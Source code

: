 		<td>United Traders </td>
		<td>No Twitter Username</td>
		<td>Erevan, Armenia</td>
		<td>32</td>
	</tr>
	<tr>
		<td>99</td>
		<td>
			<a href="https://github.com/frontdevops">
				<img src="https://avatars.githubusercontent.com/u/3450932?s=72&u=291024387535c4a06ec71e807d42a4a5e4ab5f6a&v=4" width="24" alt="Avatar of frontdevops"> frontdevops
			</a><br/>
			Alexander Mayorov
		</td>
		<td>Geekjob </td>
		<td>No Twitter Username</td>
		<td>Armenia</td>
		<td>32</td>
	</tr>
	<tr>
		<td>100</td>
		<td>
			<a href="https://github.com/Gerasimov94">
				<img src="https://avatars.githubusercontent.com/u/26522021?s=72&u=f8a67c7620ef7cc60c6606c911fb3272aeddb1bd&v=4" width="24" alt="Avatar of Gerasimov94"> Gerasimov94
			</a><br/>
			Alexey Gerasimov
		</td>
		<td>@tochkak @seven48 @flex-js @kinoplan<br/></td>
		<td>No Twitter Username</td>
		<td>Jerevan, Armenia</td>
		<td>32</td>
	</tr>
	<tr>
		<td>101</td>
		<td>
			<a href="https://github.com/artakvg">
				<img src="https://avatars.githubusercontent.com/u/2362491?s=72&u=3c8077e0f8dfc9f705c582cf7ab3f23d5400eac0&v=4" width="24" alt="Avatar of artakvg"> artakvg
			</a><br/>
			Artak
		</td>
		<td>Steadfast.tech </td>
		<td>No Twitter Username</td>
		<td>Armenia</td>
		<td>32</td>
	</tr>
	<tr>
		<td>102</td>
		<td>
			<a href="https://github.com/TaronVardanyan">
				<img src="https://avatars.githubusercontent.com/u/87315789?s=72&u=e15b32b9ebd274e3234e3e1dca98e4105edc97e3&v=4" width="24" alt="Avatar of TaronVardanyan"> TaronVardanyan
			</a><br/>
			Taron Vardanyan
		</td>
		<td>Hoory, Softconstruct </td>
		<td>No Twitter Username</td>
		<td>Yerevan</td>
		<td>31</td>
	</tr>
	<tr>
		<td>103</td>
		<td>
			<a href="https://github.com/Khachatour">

------------------------------------------------------------------------

WORK TASK: Could you copy each line in the listing above that includes the word "TaronVardanyan"?

OUTPUT OF THE TASK:
			<a href="https://github.com/TaronVardanyan">
				<img src="https://avatars.githubusercontent.com/u/87315789?s=72&u=e15b32b9ebd274e3234e3e1dca98e4105edc97e3&v=4" width="24" alt="Avatar of TaronVardanyan"> TaronVardanyan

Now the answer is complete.